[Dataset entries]
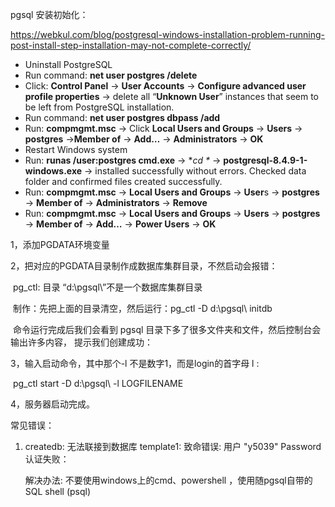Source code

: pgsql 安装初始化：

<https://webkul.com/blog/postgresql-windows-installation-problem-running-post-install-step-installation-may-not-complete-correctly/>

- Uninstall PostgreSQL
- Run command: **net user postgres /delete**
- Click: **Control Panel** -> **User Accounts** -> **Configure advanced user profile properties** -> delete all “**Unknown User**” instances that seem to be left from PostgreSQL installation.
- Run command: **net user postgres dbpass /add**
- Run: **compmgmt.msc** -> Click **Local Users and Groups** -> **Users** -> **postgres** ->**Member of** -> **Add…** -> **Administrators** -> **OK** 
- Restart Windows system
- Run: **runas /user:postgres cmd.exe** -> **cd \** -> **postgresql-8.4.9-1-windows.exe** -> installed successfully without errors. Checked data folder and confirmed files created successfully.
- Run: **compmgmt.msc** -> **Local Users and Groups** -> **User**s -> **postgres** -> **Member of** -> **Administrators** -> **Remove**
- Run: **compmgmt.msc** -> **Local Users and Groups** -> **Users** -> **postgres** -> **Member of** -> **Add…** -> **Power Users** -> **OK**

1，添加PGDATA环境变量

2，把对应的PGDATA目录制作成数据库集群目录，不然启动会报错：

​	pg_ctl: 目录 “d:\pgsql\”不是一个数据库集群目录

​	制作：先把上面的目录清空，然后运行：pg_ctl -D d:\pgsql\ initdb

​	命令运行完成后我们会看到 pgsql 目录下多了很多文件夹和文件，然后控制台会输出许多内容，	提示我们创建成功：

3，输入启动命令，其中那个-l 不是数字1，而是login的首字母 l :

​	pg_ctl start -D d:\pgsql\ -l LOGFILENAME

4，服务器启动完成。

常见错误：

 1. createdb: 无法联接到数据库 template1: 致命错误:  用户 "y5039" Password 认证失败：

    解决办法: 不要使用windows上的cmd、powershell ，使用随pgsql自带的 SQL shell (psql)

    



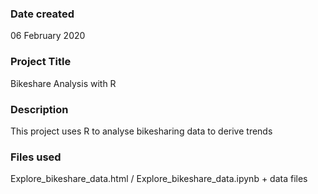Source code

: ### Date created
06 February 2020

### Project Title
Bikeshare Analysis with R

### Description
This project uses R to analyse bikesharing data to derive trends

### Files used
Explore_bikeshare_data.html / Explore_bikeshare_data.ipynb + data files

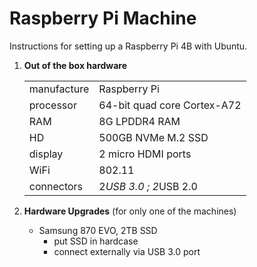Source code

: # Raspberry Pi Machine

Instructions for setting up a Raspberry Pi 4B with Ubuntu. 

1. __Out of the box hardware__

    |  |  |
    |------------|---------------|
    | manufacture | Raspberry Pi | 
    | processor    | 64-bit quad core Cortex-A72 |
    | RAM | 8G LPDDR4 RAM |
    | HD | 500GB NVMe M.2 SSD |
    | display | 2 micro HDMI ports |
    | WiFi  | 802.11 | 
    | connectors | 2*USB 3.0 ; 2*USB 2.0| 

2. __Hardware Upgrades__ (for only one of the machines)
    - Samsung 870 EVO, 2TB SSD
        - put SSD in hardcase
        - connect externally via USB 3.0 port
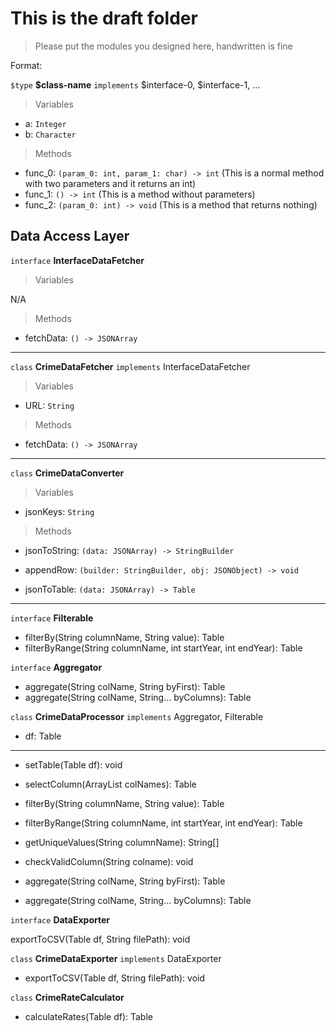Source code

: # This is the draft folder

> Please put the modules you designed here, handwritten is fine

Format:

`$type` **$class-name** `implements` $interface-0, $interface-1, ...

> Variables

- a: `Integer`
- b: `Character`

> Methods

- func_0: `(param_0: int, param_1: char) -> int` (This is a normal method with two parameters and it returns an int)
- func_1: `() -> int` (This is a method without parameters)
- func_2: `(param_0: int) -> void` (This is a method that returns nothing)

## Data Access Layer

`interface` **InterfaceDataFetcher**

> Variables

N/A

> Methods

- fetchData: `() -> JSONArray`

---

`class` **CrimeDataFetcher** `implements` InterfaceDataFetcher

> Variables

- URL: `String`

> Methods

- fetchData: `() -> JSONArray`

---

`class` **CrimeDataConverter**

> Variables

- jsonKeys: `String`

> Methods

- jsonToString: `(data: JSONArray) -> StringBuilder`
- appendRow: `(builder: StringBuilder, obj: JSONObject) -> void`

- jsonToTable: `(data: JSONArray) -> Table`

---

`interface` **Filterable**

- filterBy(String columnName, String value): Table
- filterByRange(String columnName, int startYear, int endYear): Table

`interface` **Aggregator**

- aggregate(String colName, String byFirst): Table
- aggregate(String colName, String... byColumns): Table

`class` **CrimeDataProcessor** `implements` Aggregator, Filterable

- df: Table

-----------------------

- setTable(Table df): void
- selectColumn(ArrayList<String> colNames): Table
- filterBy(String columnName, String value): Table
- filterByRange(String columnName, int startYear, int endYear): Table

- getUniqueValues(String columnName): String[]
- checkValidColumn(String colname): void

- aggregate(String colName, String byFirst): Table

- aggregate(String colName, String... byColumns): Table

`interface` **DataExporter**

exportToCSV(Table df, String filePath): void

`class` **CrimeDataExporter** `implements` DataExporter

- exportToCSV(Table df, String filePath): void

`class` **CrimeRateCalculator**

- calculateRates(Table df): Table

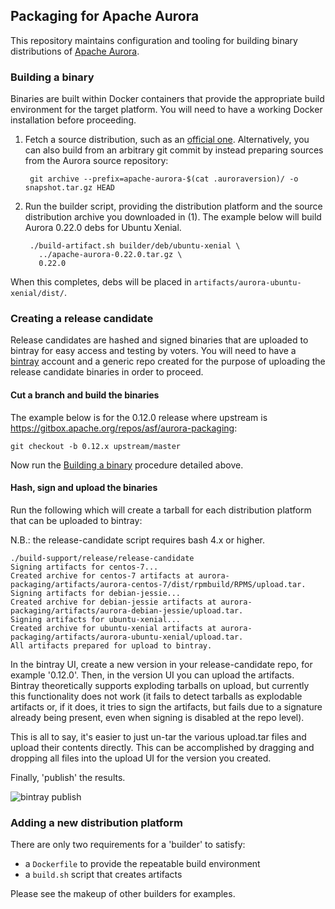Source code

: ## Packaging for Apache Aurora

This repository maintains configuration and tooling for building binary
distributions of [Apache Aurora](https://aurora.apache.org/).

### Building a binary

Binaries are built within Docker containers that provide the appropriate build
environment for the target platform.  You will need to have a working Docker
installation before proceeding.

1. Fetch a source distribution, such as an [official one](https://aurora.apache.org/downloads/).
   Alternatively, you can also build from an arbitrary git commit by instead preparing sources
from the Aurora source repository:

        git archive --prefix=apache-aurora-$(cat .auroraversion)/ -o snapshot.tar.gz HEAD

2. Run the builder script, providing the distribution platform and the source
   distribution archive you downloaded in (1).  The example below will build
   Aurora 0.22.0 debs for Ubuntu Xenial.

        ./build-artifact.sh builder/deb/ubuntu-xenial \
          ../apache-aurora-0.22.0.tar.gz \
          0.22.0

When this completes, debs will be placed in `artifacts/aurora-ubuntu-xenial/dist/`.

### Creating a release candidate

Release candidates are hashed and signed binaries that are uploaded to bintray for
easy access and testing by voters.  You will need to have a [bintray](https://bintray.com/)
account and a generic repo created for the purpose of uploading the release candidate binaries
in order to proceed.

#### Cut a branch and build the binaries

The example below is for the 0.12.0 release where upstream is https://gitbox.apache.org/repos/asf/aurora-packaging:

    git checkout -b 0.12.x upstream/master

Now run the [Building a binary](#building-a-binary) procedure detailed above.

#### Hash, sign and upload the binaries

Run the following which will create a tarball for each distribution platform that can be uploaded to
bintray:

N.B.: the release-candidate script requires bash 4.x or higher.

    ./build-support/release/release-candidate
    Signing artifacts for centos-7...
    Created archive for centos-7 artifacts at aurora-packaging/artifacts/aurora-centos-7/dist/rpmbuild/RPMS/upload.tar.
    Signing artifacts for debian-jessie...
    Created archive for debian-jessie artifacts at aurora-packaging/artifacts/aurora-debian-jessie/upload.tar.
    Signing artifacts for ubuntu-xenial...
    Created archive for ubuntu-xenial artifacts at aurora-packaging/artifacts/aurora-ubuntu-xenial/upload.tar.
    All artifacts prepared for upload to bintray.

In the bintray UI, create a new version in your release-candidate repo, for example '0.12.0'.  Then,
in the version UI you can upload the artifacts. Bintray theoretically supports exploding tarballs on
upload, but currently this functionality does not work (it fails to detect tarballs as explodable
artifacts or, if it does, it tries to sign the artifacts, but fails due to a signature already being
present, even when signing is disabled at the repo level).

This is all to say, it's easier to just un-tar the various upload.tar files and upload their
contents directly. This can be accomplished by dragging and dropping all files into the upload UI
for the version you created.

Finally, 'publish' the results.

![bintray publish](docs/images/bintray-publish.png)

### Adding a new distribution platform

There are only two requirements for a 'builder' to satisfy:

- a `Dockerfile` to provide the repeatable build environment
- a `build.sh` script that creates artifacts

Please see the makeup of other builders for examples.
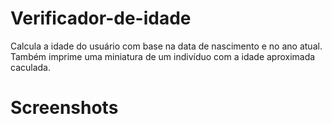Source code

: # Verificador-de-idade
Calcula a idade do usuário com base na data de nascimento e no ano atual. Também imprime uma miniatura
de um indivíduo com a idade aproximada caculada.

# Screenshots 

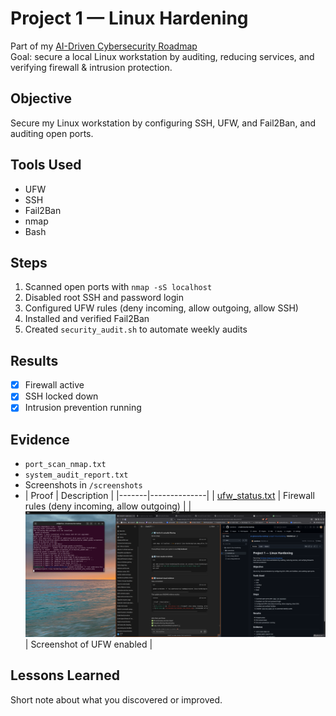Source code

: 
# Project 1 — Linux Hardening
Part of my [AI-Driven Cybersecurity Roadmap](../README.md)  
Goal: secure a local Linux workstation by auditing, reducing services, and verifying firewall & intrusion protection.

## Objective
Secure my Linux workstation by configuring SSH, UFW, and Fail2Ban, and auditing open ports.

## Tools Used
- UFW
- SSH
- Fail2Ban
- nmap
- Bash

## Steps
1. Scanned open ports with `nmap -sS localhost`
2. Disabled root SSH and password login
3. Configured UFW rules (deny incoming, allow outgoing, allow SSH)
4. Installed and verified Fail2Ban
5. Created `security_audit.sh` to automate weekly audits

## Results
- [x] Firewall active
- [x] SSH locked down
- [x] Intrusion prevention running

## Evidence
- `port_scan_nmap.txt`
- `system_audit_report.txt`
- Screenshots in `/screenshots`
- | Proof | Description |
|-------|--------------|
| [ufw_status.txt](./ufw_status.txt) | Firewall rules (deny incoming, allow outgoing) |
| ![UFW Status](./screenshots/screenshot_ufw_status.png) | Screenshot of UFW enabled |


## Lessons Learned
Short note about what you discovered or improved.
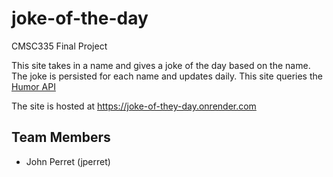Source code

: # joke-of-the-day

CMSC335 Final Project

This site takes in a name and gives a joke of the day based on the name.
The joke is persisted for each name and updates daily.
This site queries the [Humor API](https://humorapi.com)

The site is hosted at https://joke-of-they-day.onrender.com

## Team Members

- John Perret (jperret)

## PROBLEM REQUIREMENTS
Using the data above, tally each line in which "does" appears and give the number with no other words.

## SOLUTION
2